We are taught to face fear and get over it. Just do it.
On the other hand, our resources are limited. We are underpowered. Fighting fear can exhaust our resources. And fear never stops coming at us, small and big.
If you are a soldier or cop, there is no alternative. You must face fear and get through it, no matter what. It’s a chosen duty. But most of us, as civilians, face fears that are intangible, delicate, tricky, long-term, ambiguous, demoralizing, lonesome, and consuming.
Fighting this kind of fear distracts us from the essential purpose of living: loving, creating, and connecting. It’s unproductive. It’s like hitting a rock with a dozen eggs.
Logically speaking, fear has a lifespan like anything else. It disappears in time. Or our memory of fear fades. Something more attractive fills our thoughts. Luck plays its role. My point is that you don’t always have to face your fear. It’s not the only way to get over it. You have options: avoid > ignore > deny > let go.

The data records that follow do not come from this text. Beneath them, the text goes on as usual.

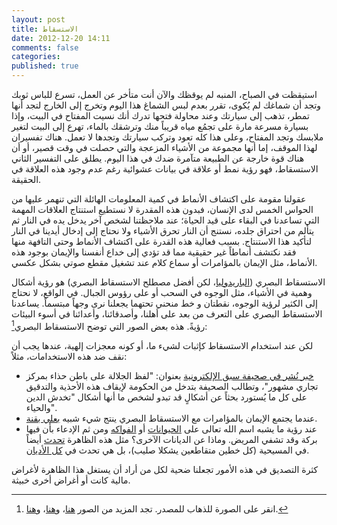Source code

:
 ```yaml
---
layout: post
title: الاستسقاط
date: 2012-12-20 14:11
comments: false
categories:
published: true
---
```




استيقظت في الصباح، المنبه لم يوقظك والآن أنت متأخر عن العمل، تسرع للباس ثوبك وتجد أن شماغك لم يُكوى، تقرر بعدم لبس الشماغ هذا اليوم وتخرج إلى الخارج لتجد أنها تمطر، تذهب إلى سيارتك وعند محاولة فتحها تدرك أنك نسيت المفتاح في البيت، وإذا بسيارة مسرعة مارة على تجمُع مياه قريباً منك وترشقك بالماء، تهرع إلى البيت لتغير ملابسك وتجد المفتاح، وعلى هذا كله تعود وتركب سيارتك وتجدها لا تعمل. هناك تفسيران لهذا الموقف، إما أنها مجموعة من الأشياء المزعجة والتي حصلت في وقت قصير، أو أن هناك قوة خارجة عن الطبيعة متآمرة ضدك في هذا اليوم. يطلق على التفسير الثاني الاستسقاط، فهو رؤية نمط أو علاقة في بيانات عشوائية رغم عدم وجود هذه العلاقة في الحقيقة.

عقولنا مقومة على اكتشاف الأنماط في كمية المعلومات الهائلة التي تنهمر عليها من الحواس الخمس لدى الإنسان، فبدون هذه المقدرة لا نستطيع استنتاج العلاقات المهمة التي تساعدنا في البقاء على قيد الحياة؛ عند ملاحظتنا لشخص آخر يدخل يده في النار ثم يتألم من احتراق جلده، نستنج أن النار تحرق الأشياء ولا نحتاج إلى إدخال أيدينا في النار لتأكيد هذا الاستنتاج. بسبب فعالية هذه القدرة على اكتشاف الأنماط وحتى التافهة منها فقد نكتشف أنماطاً غير حقيقية مما قد تؤدي إلى خداع أنفسنا والإيمان بوجود هذه الأنماط، مثل الإيمان بالمؤامرات أو سماع كلام عند تشغيل مقطع صوتي بشكل عكسي.

الاستسقاط البصري ([الباريدوليا](http://ar.wikipedia.org/wiki/الباريدوليا)، لكن أفضل مصطلح الاستسقاط البصري) هو رؤية أشكال وهمية في الأشياء، مثل الوجوه في السحب أو على رؤوس الجبال. في الواقع، لا نحتاج إلى الكثير لرؤية الوجوه، نقطتان و خط منحني تحتهما يجعلنا نرى وجهاً مبتسماً. يساعدنا الاستسقاط البصري على التعرف من بعد على أهلنا، وأصدقائنا، وأعدائنا في أسوء البيئات رؤيةً. هذه بعض الصور التي توضح الاستسقاط البصري[^1]:



لكن عند استخدام الاستسقاط كإثبات لشيء ما، أو كونه معجزات إلهية، عندها يجب أن نقف ضد هذه الاستخدامات، مثلاً:

* [خبر نُشر في صحيفة سبق الإلكترونية](http://sabq.org/U6Pede) بعنوان: "لفظ الجلالة على باطن حذاء بمركز تجاري مشهور"، وتطالب الصحيفة بتدخل من الحكومة لإيقاف هذه الأحذية والتدقيق على كل ما يُستورد بحثاً عن أشكالٍ قد تبدو لشخص ما أنها أشكال "تخدش الدين والحياء".
* عندما يجتمع الإيمان بالمؤامرات مع الاستسقاط البصري ينتج شيء شبيه [بعلي بقنة](https://www.youtube.com/user/Bugnah914).
* عند رؤية ما يشبه اسم الله تعالى على [الحيوانات](http://news.bbc.co.uk/2/hi/middle_east/3572325.stm) أو [الفواكه](http://news.bbc.co.uk/2/hi/uk_news/443173.stm) ومن ثم الإدعاء بأن فيها بركة وقد تشفي المريض. وماذا عن الديانات الآخرى؟ مثل هذه الظاهرة [تحدث](http://www.telegraph.co.uk/news/newstopics/howaboutthat/6768134/Holy-cow-born-with-cross-on-forehead.html) أيضاً في المسيحية (كل خطين متقاطعين يشكلا صليب)، بل هي تحدث في [كل الأديان](http://en.wikipedia.org/wiki/Perceptions_of_religious_imagery_in_natural_phenomena).

كثرة التصديق في هذه الأمور تجعلنا ضحية لكل من أراد أن يستغل هذا الظاهرة لأغراض مالية كانت أو أغراض أخرى خبيثة.



[^1]: انقر على الصورة للذهاب للمصدر. تجد المزيد من الصور [هنا](http://en.wikipedia.org/wiki/Pareidolia)، و[هنا](http://discovermagazine.com/tags?tag=Pareidolia#.UNM9AKUmUw4)، و[هنا](http://www.skepdic.com/pareidol.html).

Avoid, as much as you can and as long as you can. Run away from the fear. When you stop, it is likely to bite you. Be the frontrunner. Run as fast as you can. Racing with fear leaves it always behind you. Run forward. Leave it behind.
Ignore fear totally. Don’t look at it. Absolutely don’t face it. Don’t even acknowledge the presence of it. Be oblivious of it. Pull back your attention from it and shut your awareness off.
Deny your fear. Think that you have no fear. Cleary and verbally tell yourself that you don’t have fear. Think that you don’t even have room for fear in your life. Simply deny it.
When you recognize and face fear, you give it an identity. You are giving the stranger his ID card. When you accept fear, you are inviting it into your mind, giving it a room to stay. The stranger now has legitimate room to make a mess. To kick him out of your mind would take a bloody full scale war.
You have to ask yourself, “Is it worth it?”